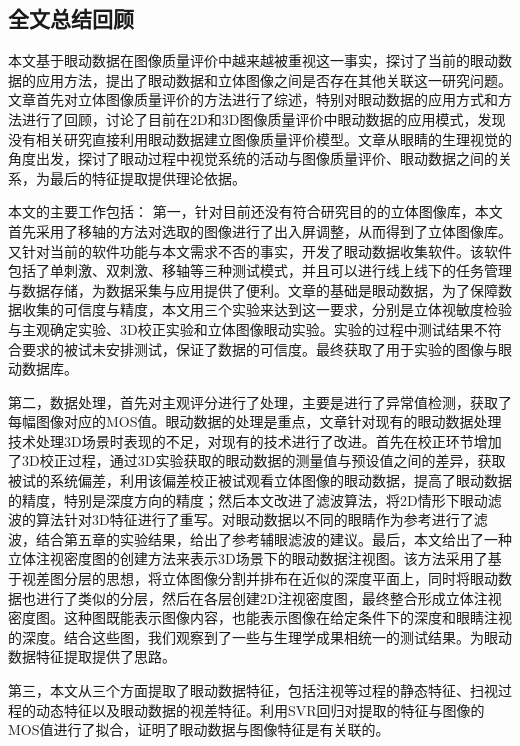 
\begin{summary}
\section{全文总结回顾}
本文基于眼动数据在图像质量评价中越来越被重视这一事实，探讨了当前的眼动数据的应用方法，提出了眼动数据和立体图像之间是否存在其他关联这一研究问题。文章首先对立体图像质量评价的方法进行了综述，特别对眼动数据的应用方式和方法进行了回顾，讨论了目前在2D和3D图像质量评价中眼动数据的应用模式，发现没有相关研究直接利用眼动数据建立图像质量评价模型。文章从眼睛的生理视觉的角度出发，探讨了眼动过程中视觉系统的活动与图像质量评价、眼动数据之间的关系，为最后的特征提取提供理论依据。

本文的主要工作包括：
第一，针对目前还没有符合研究目的的立体图像库，本文首先采用了移轴的方法对选取的图像进行了出入屏调整，从而得到了立体图像库。又针对当前的软件功能与本文需求不否的事实，开发了眼动数据收集软件。该软件包括了单刺激、双刺激、移轴等三种测试模式，并且可以进行线上线下的任务管理与数据存储，为数据采集与应用提供了便利。文章的基础是眼动数据，为了保障数据收集的可信度与精度，本文用三个实验来达到这一要求，分别是立体视敏度检验与主观确定实验、3D校正实验和立体图像眼动实验。实验的过程中测试结果不符合要求的被试未安排测试，保证了数据的可信度。最终获取了用于实验的图像与眼动数据库。

第二，数据处理，首先对主观评分进行了处理，主要是进行了异常值检测，获取了每幅图像对应的MOS值。眼动数据的处理是重点，文章针对现有的眼动数据处理技术处理3D场景时表现的不足，对现有的技术进行了改进。首先在校正环节增加了3D校正过程，通过3D实验获取的眼动数据的测量值与预设值之间的差异，获取被试的系统偏差，利用该偏差校正被试观看立体图像的眼动数据，提高了眼动数据的精度，特别是深度方向的精度；然后本文改进了滤波算法，将2D情形下眼动滤波的算法针对3D特征进行了重写。对眼动数据以不同的眼睛作为参考进行了滤波，结合第五章的实验结果，给出了参考辅眼滤波的建议。最后，本文给出了一种立体注视密度图的创建方法来表示3D场景下的眼动数据注视图。该方法采用了基于视差图分层的思想，将立体图像分割并排布在近似的深度平面上，同时将眼动数据也进行了类似的分层，然后在各层创建2D注视密度图，最终整合形成立体注视密度图。这种图既能表示图像内容，也能表示图像在给定条件下的深度和眼睛注视的深度。结合这些图，我们观察到了一些与生理学成果相统一的测试结果。为眼动数据特征提取提供了思路。

第三，本文从三个方面提取了眼动数据特征，包括注视等过程的静态特征、扫视过程的动态特征以及眼动数据的视差特征。利用SVR回归对提取的特征与图像的MOS值进行了拟合，证明了眼动数据与图像特征是有关联的。

\end{summary}
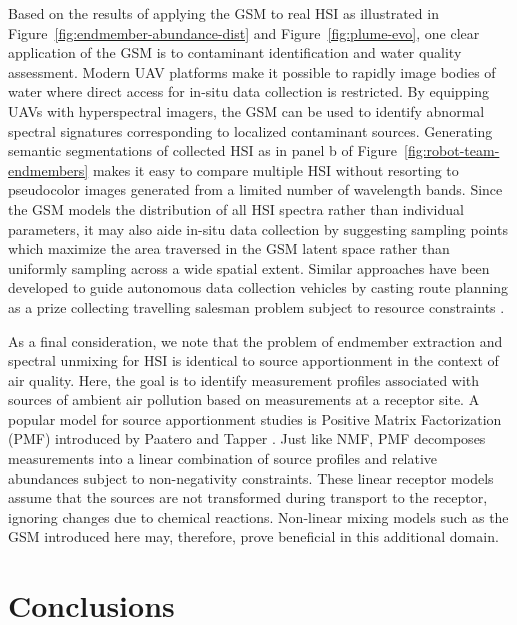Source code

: \documentclass[remotesensing,article,submit,pdftex,moreauthors]{Definitions/mdpi}
\begin{document}
Based on the results of applying the GSM to real HSI as illustrated in Figure~\ref{fig:endmember-abundance-dist} and Figure~\ref{fig:plume-evo}, one clear application of the GSM is to contaminant identification and water quality assessment. Modern UAV platforms make it possible to rapidly image bodies of water where direct access for in-situ data collection is restricted. By equipping UAVs with hyperspectral imagers, the GSM can be used to identify abnormal spectral signatures corresponding to localized contaminant sources. Generating semantic segmentations of collected HSI as in panel b of Figure~\ref{fig:robot-team-endmembers} makes it easy to compare multiple HSI without resorting to pseudocolor images generated from a limited number of wavelength bands. Since the GSM models the distribution of all HSI spectra rather than individual parameters, it may also aide in-situ data collection by suggesting sampling points which maximize the area traversed in the GSM latent space rather than uniformly sampling across a wide spatial extent. Similar approaches have been developed to guide autonomous data collection vehicles by casting route planning as a prize collecting travelling salesman problem subject to resource constraints \cite{balas2007prize, suryan2020learning}.

As a final consideration, we note that the problem of endmember extraction and spectral unmixing for HSI is identical to source apportionment in the context of air quality. Here, the goal is to identify measurement profiles associated with sources of ambient air pollution based on measurements at a receptor site. A popular model for source apportionment studies is Positive Matrix Factorization (PMF) introduced by Paatero and Tapper \cite{pmf-orig, ulbrich2009interpretation}. Just like NMF, PMF decomposes measurements into a linear combination of source profiles and relative abundances subject to non-negativity constraints. These linear receptor models assume that the sources are not transformed during transport to the receptor, ignoring changes due to chemical reactions. Non-linear mixing models such as the GSM introduced here may, therefore, prove beneficial in this additional domain.


\section{Conclusions}\label{sec:conclusions}
\end{document}
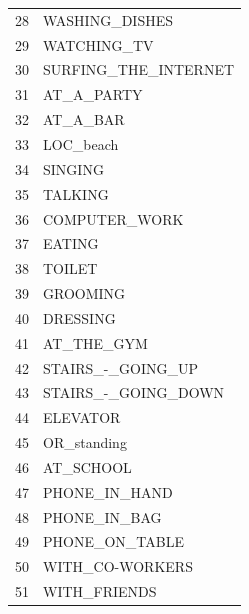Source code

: \documentclass{UoNMCHA}
\numberwithin{equation}{section}
\begin{document}
\begin{table}[h]
\begin{center}
\begin{tabular}{ll}
28 & WASHING\_DISHES              \\
29 & WATCHING\_TV                 \\
30 & SURFING\_THE\_INTERNET       \\
31 & AT\_A\_PARTY                 \\
32 & AT\_A\_BAR                   \\
33 & LOC\_beach                   \\
34 & SINGING                      \\
35 & TALKING                      \\
36 & COMPUTER\_WORK               \\
37 & EATING                       \\
38 & TOILET                       \\
39 & GROOMING                     \\
40 & DRESSING                     \\
41 & AT\_THE\_GYM                 \\
42 & STAIRS\_-\_GOING\_UP         \\
43 & STAIRS\_-\_GOING\_DOWN       \\
44 & ELEVATOR                     \\
45 & OR\_standing                 \\
46 & AT\_SCHOOL                   \\
47 & PHONE\_IN\_HAND              \\
48 & PHONE\_IN\_BAG               \\
49 & PHONE\_ON\_TABLE             \\
50 & WITH\_CO-WORKERS             \\
51 & WITH\_FRIENDS                \\ \hline 
\end{tabular}    
\end{center}
\end{table}
\end{document}
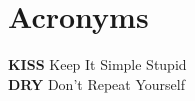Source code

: \section*{Acronyms}

\begin{small}
    \noindent
    \textbf{KISS} Keep It Simple Stupid \\
    \textbf{DRY} Don't Repeat Yourself \\
\end{small}
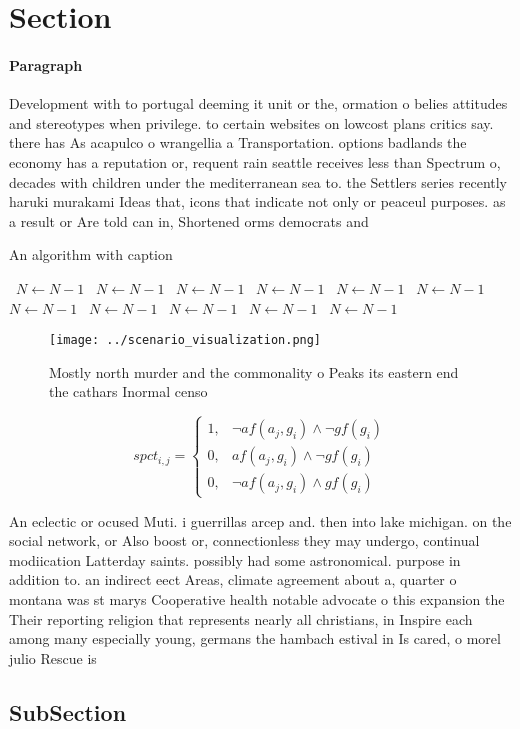 \documentclass[a4paper]{article}
\begin{document}
\section{Section}

\paragraph{Paragraph}
Development with to portugal deeming it unit or the, ormation o belies attitudes and stereotypes when privilege. to certain websites on lowcost plans critics say. there has As acapulco o wrangellia a Transportation. options badlands the economy has a reputation or, requent rain seattle receives less than Spectrum o, decades with children under the mediterranean sea to. the Settlers series recently haruki murakami Ideas that, icons that indicate not only or peaceul purposes. as a result or Are told can in, Shortened orms democrats and


\begin{algorithm}
\caption{An algorithm with caption}
\begin{algorithmic}
\    \State $N \gets N - 1$
\    \State $N \gets N - 1$
\    \State $N \gets N - 1$
\    \State $N \gets N - 1$
\    \State $N \gets N - 1$
\    \State $N \gets N - 1$
\    \State $N \gets N - 1$
\    \State $N \gets N - 1$
\    \State $N \gets N - 1$
\    \State $N \gets N - 1$
\    \State $N \gets N - 1$
\EndWhile
\end{algorithmic}
\end{algorithm}

\begin{figure}
\centering
\texttt{[image: ../scenario\_visualization.png]}
\caption{Mostly north murder and the commonality o Peaks its eastern end the cathars Inormal censo
}
\end{figure}
 
\begin{equation}
spct_{i,j} =
\begin{cases}
1, & \text{$\neg af(a_j,g_i) \wedge \neg gf(g_i)$}\\
0, & \text{$af(a_j,g_i) \wedge \neg gf(g_i)$}\\
0, & \text{$\neg af(a_j,g_i) \wedge gf(g_i)$}
\end{cases}
\end{equation}

An eclectic or ocused Muti. i guerrillas arcep and. then into lake michigan. on the social network, or Also boost or, connectionless they may undergo, continual modiication Latterday saints. possibly had some astronomical. purpose in addition to. an indirect eect Areas, climate agreement about a, quarter o montana was st marys Cooperative health notable advocate o this expansion the Their reporting religion that represents nearly all christians, in Inspire each among many especially young, germans the hambach estival in Is cared, o morel julio Rescue is

\subsection{SubSection}
\end{document}
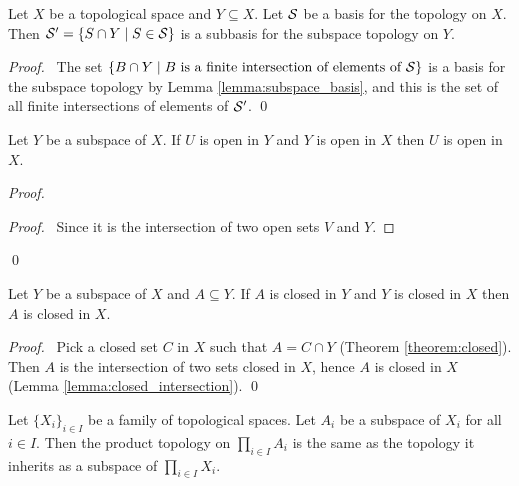 \begin{lemma}
    \label{lemma:subspace_subbasis}
    Let $X$ be a topological space and $Y \subseteq X$. Let $\mathcal{S}$ be a basis for the topology on $X$.
    Then $\mathcal{S}' = \{ S \cap Y \mid S \in \mathcal{S} \}$ is a subbasis for the subspace topology on $Y$.
\end{lemma}

\begin{proof}
    \pf\ The set $\{ B \cap Y \mid B \text{ is a finite intersection of elements of } \mathcal{S} \}$ is a basis
    for the subspace topology by Lemma \ref{lemma:subspace_basis}, and this is the set of all finite
    intersections of elements of $\mathcal{S}'$. \qed
\end{proof}

\begin{lemma}
    \label{lemma:subspace_open}
    Let $Y$ be a subspace of $X$. If $U$ is open in $Y$ and $Y$ is open in $X$ then $U$ is open in $X$.
\end{lemma}

\begin{proof}
    \pf
    \begin{proof}
        \pf\ Since it is the intersection of two open sets $V$ and $Y$.
    \end{proof}
    \qed
\end{proof}

\begin{theorem}
    \label{theorem:closed_subspace}
    Let $Y$ be a subspace of $X$ and $A \subseteq Y$. If $A$ is closed in $Y$ and $Y$ is closed in $X$
    then $A$ is closed in $X$.
\end{theorem}

\begin{proof}
    \pf\ Pick a closed set $C$ in $X$ such that $A = C \cap Y$ (Theorem \ref{theorem:closed}). Then
    $A$ is the intersection of two sets closed in $X$, hence $A$ is closed in $X$ (Lemma \ref{lemma:closed_intersection}). \qed
\end{proof}

\begin{theorem}
    Let $\{ X_i \}_{i \in I}$ be a family of topological spaces. Let $A_i$ be a subspace of $X_i$ for all $i \in I$.
    Then the product topology on $\prod_{i \in I} A_i$ is the same as the topology it inherits as a subspace of
    $\prod_{i \in I} X_i$.
\end{theorem}

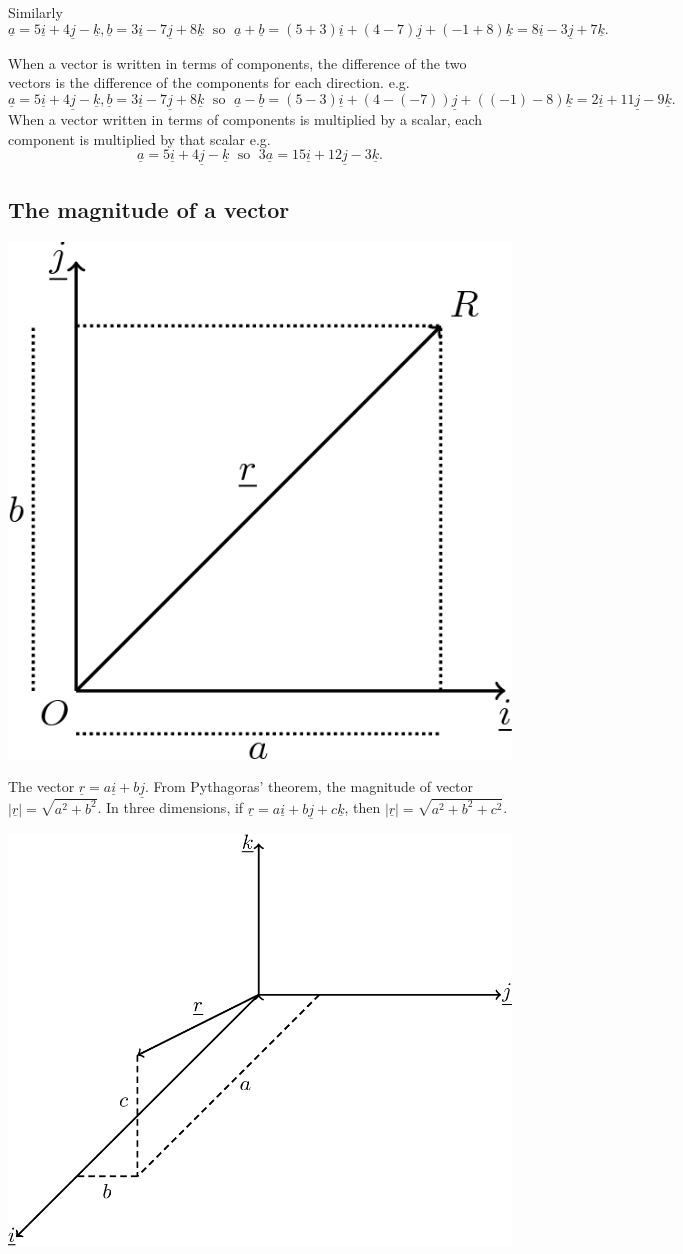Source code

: \documentclass[
  11pt,
  oneside]{book}
\newcommand{\slide}{}
\theoremstyle{definition}
\theoremstyle{definition}
\theoremstyle{definition}
\theoremstyle{definition}
\theoremstyle{remark}
\begin{document}
Similarly
\[
\underline a = 5\underline i + 4\underline j - \underline k, \underline b = 3\underline i - 7\underline j + 8\underline k\;\text{ so }\; \underline a + \underline b = (5+3)\underline i + (4 - 7)\underline j + (-1 + 8)\underline k = 8\underline i -3\underline j + 7\underline k.
\]

When a vector is written in terms of components, the difference of the two vectors is the difference of the components for each direction. e.g.
\[
\underline a = 5\underline i + 4\underline j - \underline k, \underline b = 3\underline i - 7\underline j + 8\underline k\;\text{ so }\; \underline a - \underline b = (5 - 3)\underline i + (4 - (-7))\underline j + ((-1) - 8)\underline k = 2\underline i + 11\underline j -9\underline k.
\]
When a vector written in terms of components is multiplied by a scalar, each component is multiplied by that scalar e.g.
\[
\underline a = 5\underline i + 4\underline j - \underline k\;\text{ so }\;3\underline a = 15\underline i + 12\underline j - 3\underline k.
\]
\slide

\subsection{The magnitude of a vector}\label{the-magnitude-of-a-vector}

\begin{center}\includegraphics[width=0.25\linewidth]{tikztopng-figure60} \end{center}

The vector \(\underline r = a\underline i + b\underline j\). From Pythagoras' theorem, the magnitude of vector \(|\underline r| = \sqrt{a^2+b^2}\). In three dimensions, if \(\underline r = a\underline i + b\underline j + c\underline k\), then \(|\underline r| = \sqrt{a^2+b^2+c^2}\).

\begin{center}\includegraphics[width=0.35\linewidth]{tikztopng-figure59} \end{center}
\end{document}

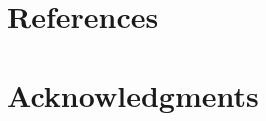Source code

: \documentclass{article}
\begin{document}
\section{References}
\section{Acknowledgments}

\end{document}
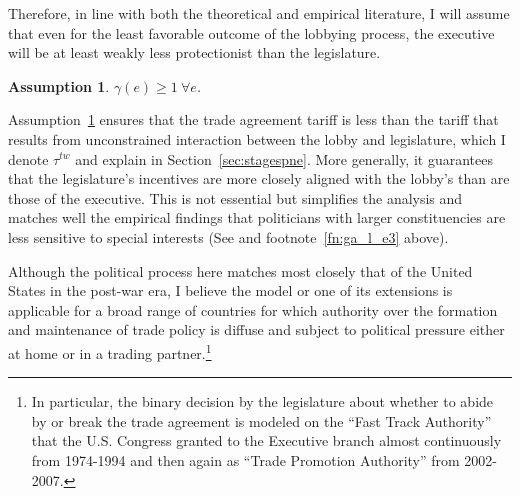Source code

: \documentclass[authoryear, review]{elsarticle}
\newtheorem{assumption}{Assumption}
\newcommand{\ga}{\gamma}
\begin{document}
Therefore, in line with both the theoretical and empirical literature, I will assume that even for the least favorable outcome of the lobbying process, the executive will be at least weakly less protectionist than the legislature. 

\begin{assumption}
  $\ga(e) \geq 1 \ \forall e$.
  \label{as:ga_l_e3}
\end{assumption}

Assumption~\ref{as:ga_l_e3} ensures that the trade agreement tariff is less than the tariff that results from unconstrained interaction between the lobby and legislature, which I denote $\tau^{tw}$ and explain in Section~\ref{sec:stagespne}. More generally, it guarantees that the legislature's incentives are more closely aligned with the lobby's than are those of the executive. This is not essential but simplifies the analysis and matches well the empirical findings that politicians with larger constituencies are less sensitive to special interests (See \citet{destler} and footnote~\ref{fn:ga_l_e3} above).

Although the political process here matches most closely that of the United States in the post-war era, I believe the model or one of its extensions is applicable for a broad range of countries for which authority over the formation and maintenance of trade policy is diffuse and subject to political pressure either at home or in a trading partner.\footnote{In particular, the binary decision by the legislature about whether to abide by or break the trade agreement is modeled on the ``Fast Track Authority'' that the U.S. Congress granted to the Executive branch almost continuously from 1974-1994 and then again as ``Trade Promotion Authority'' from 2002-2007.} 
\end{document}

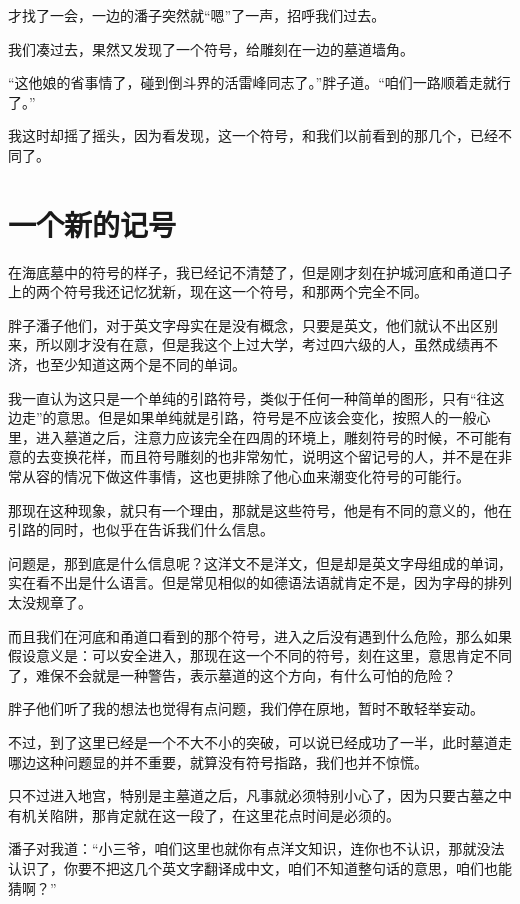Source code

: 才找了一会，一边的潘子突然就“嗯”了一声，招呼我们过去。

我们凑过去，果然又发现了一个符号，给雕刻在一边的墓道墙角。

“这他娘的省事情了，碰到倒斗界的活雷峰同志了。”胖子道。“咱们一路顺着走就行了。”

我这时却摇了摇头，因为看发现，这一个符号，和我们以前看到的那几个，已经不同了。

\chapter{一个新的记号}

在海底墓中的符号的样子，我已经记不清楚了，但是刚才刻在护城河底和甬道口子上的两个符号我还记忆犹新，现在这一个符号，和那两个完全不同。

胖子潘子他们，对于英文字母实在是没有概念，只要是英文，他们就认不出区别来，所以刚才没有在意，但是我这个上过大学，考过四六级的人，虽然成绩再不济，也至少知道这两个是不同的单词。

我一直认为这只是一个单纯的引路符号，类似于任何一种简单的图形，只有“往这边走”的意思。但是如果单纯就是引路，符号是不应该会变化，按照人的一般心里，进入墓道之后，注意力应该完全在四周的环境上，雕刻符号的时候，不可能有意的去变换花样，而且符号雕刻的也非常匆忙，说明这个留记号的人，并不是在非常从容的情况下做这件事情，这也更排除了他心血来潮变化符号的可能行。

那现在这种现象，就只有一个理由，那就是这些符号，他是有不同的意义的，他在引路的同时，也似乎在告诉我们什么信息。

问题是，那到底是什么信息呢？这洋文不是洋文，但是却是英文字母组成的单词，实在看不出是什么语言。但是常见相似的如德语法语就肯定不是，因为字母的排列太没规章了。

而且我们在河底和甬道口看到的那个符号，进入之后没有遇到什么危险，那么如果假设意义是：可以安全进入，那现在这一个不同的符号，刻在这里，意思肯定不同了，难保不会就是一种警告，表示墓道的这个方向，有什么可怕的危险？

胖子他们听了我的想法也觉得有点问题，我们停在原地，暂时不敢轻举妄动。

不过，到了这里已经是一个不大不小的突破，可以说已经成功了一半，此时墓道走哪边这种问题显的并不重要，就算没有符号指路，我们也并不惊慌。

只不过进入地宫，特别是主墓道之后，凡事就必须特别小心了，因为只要古墓之中有机关陷阱，那肯定就在这一段了，在这里花点时间是必须的。

潘子对我道：“小三爷，咱们这里也就你有点洋文知识，连你也不认识，那就没法认识了，你要不把这几个英文字翻译成中文，咱们不知道整句话的意思，咱们也能猜啊？”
• • • •
▶ _Work task_
Copy out, from the listing above, every line that contains the word "includegraphics".

▶ _The answer_
\begin{center}\includegraphics[width=0.25\linewidth]{tikztopng-figure60} \end{center}
\begin{center}\includegraphics[width=0.35\linewidth]{tikztopng-figure59} \end{center}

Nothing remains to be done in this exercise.